The background of bioinformatics tools for reads-based taxonomic and functional analysis of metagenomics datasets, as well as for their assembly and management of genomics data, is highly fragmentery. Moreover, large part of available software needs input of millions of reads and rely on approximations in data analysis in order to reduce computing times. Thus, resulting in sub-optimal results quality in term of accuracy, sensibility and specificity when used either for the reconstruction of taxonomic or functional profiles through analysis of reads or analysis of genomes reconstructed by metagenomic assembly. Moreover, the recent introduction of novel technologies for long reads sequencing, such as Nanopore and PacBio, represent a valuable resource that still miss dedicated tools for integrated hybrid analysis alongside short reads data.

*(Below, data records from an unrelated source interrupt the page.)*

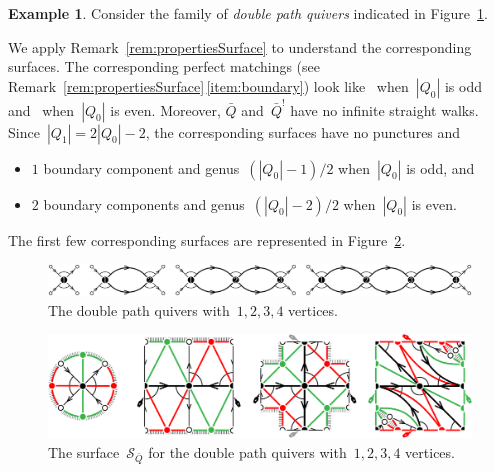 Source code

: \documentclass{amsart}
\theoremstyle{definition}
\newtheorem{example}[theorem]{Example}
\newcommand{\fref}[1]{Figure~\ref{#1}} %
\newcommand{\darkblue}{\color{darkblue}} %
\newcommand{\defn}[1]{\textsl{\darkblue #1}} %
\newcommand{\surface}{\mathcal{S}} %
\newcommand{\koszul}{^!} %
\begin{document}
\begin{example}
\label{exm:doublePath}
Consider the family of \defn{double path quivers} indicated in \fref{fig:doublePathsQuivers}.

We apply Remark~\ref{rem:propertiesSurface} to understand the corresponding surfaces.
The corresponding perfect matchings (see Remark~\ref{rem:propertiesSurface}\,\eqref{item:boundary}) look like~ when~$|Q_0|$ is odd and~ when~$|Q_0|$ is even.
Moreover, $\bar Q$ and~$\bar Q\koszul$ have no infinite straight walks.
Since~$|Q_1| = 2|Q_0|-2$, the corresponding surfaces have no punctures and
\begin{itemize}
\item $1$ boundary component and genus~$(|Q_0|-1)/2$ when~$|Q_0|$ is odd, and 
\item $2$ boundary components and genus~$(|Q_0|-2)/2$ when~$|Q_0|$ is even.
\end{itemize}
The first few corresponding surfaces are represented in \fref{fig:doublePathsSurfaces}.

\begin{figure}[h]
	\capstart
	\centerline{\includegraphics[scale=.45]{doublePathsQuivers}}
	\caption{The double path quivers with~$1, 2, 3, 4$ vertices.}
	\label{fig:doublePathsQuivers}
\end{figure}

\begin{figure}[h]
	\capstart
	\centerline{\includegraphics[scale=.7]{doublePathsSurfaces}}
	\caption{The surface~$\surface_{\bar Q}$ for the double path quivers with~$1, 2, 3, 4$ vertices.}
	\label{fig:doublePathsSurfaces}
\end{figure}
\end{example}
\end{document}
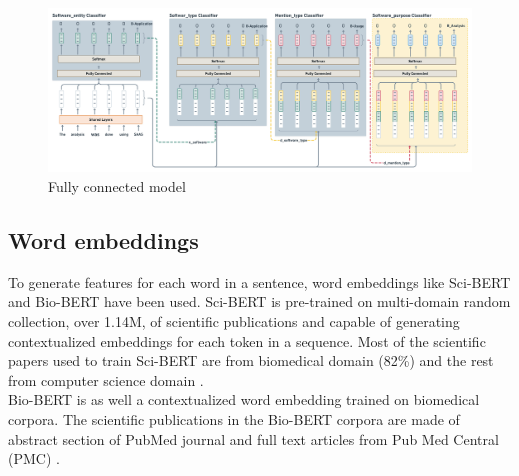 \begin{figure}[htbp]
	\centering
	\includegraphics[width=1\textwidth]{4.graphics/figures/ch_5/fully_connected_model}
	\caption{Fully connected model }
	\label{fig:chapter05:setup}
\end{figure}

\subsection{Word embeddings}
\label{sec:chapter05:DLModels:wemb}

To generate features for each word in a sentence, word embeddings like Sci-BERT and Bio-BERT have been used. Sci-BERT is pre-trained on multi-domain random collection, over 1.14M, of scientific publications and capable of generating contextualized embeddings for each token in a sequence. Most of the scientific papers used to train Sci-BERT are from biomedical domain (82\%) and the rest from computer science domain \citep{beltagy2019scibert}. \\

Bio-BERT is as well a contextualized word embedding trained on biomedical corpora. The scientific publications in the Bio-BERT corpora are made of abstract section of PubMed journal and full text articles from Pub Med Central (PMC) \citep{li2019fine}. 


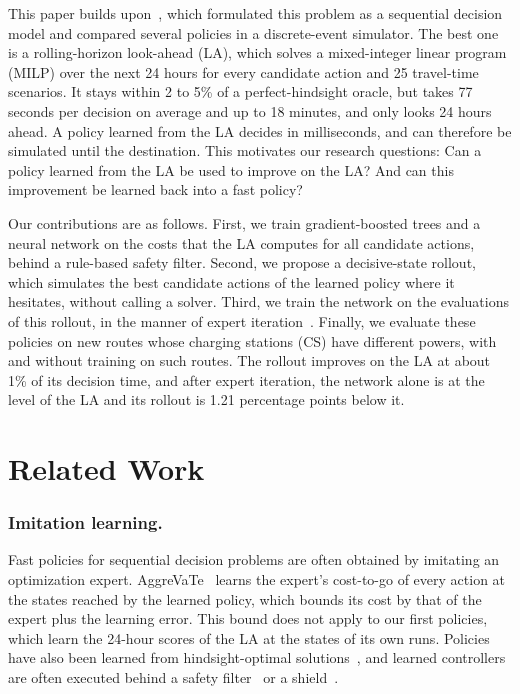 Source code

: \documentclass[runningheads]{llncs}
\begin{document}
This paper builds upon~\cite{pagnier2026scheduling}, which formulated this
problem as a sequential decision model and compared several policies in a
discrete-event simulator. The best one is a rolling-horizon look-ahead (LA),
which solves a mixed-integer linear program (MILP) over the next 24 hours for
every candidate action and 25 travel-time scenarios. It stays within 2 to 5\%
of a perfect-hindsight oracle, but takes 77 seconds per decision on average
and up to 18 minutes, and only looks 24 hours ahead. A policy learned from the
LA decides in milliseconds, and can therefore be simulated until the
destination. This motivates our research questions: Can a policy learned from
the LA be used to improve on the LA? And can this improvement be learned back
into a fast policy?

Our contributions are as follows. First, we train gradient-boosted trees and a
neural network on the costs that the LA computes for all candidate actions,
behind a rule-based safety filter. Second, we propose a decisive-state
rollout, which simulates the best candidate actions of the learned policy
where it hesitates, without calling a solver. Third, we train the network on
the evaluations of this rollout, in the manner of expert
iteration~\cite{anthony2017}. Finally, we evaluate these policies on new
routes whose charging stations (CS) have different powers, with and without
training on such routes. The rollout improves on the LA at about 1\% of its
decision time, and after expert iteration, the network alone is at the level
of the LA and its rollout is 1.21 percentage points below it.

\section{Related Work}
\label{sec:related}

\subsubsection{Imitation learning.}
Fast policies for sequential decision problems are often obtained by imitating
an optimization expert. AggreVaTe~\cite{ross_bagnell2014,sun2017aggrevated}
learns the expert's cost-to-go of every action at the states reached by the
learned policy, which bounds its cost by that of the expert plus the learning
error. This bound does not apply to our first policies, which learn the
24-hour scores of the LA at the states of its own runs. Policies have also been learned from hindsight-optimal
solutions~\cite{baty2024,sinclair2023}, and learned controllers are often
executed behind a safety filter~\cite{wabersich2021} or a
shield~\cite{alshiekh2018}.
\end{document}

In order to overcome these limitations, we have developed a comprehensive bioinformatic platform, METAnnotatorX2, aiming to provide an optimized user-friendly resource that maximizes quality of results as well as allowing easy personalization of the pipeline and straightforward integrated analysis of both short- and long-reads data.
These encompass reads-based analyses for taxonomic profile reconstruction and functional assessment of metagenomes. Moreover, short and long reads can be used as input for unmixed or hybrid assembly and the retrieved metagenomic contigs can be taxonomically classified and processed to obtain species-specific GenBank files with predicted and functionally annotated genes, ready for downstream genomics analyses.
In the framework of this study, we also developed a set of pre-processed databases specific for viruses, prokaryotes as well as fungi and protists that were designed to allow accurate taxonomic assignments of reads and contigs corresponding to complex microbial communities.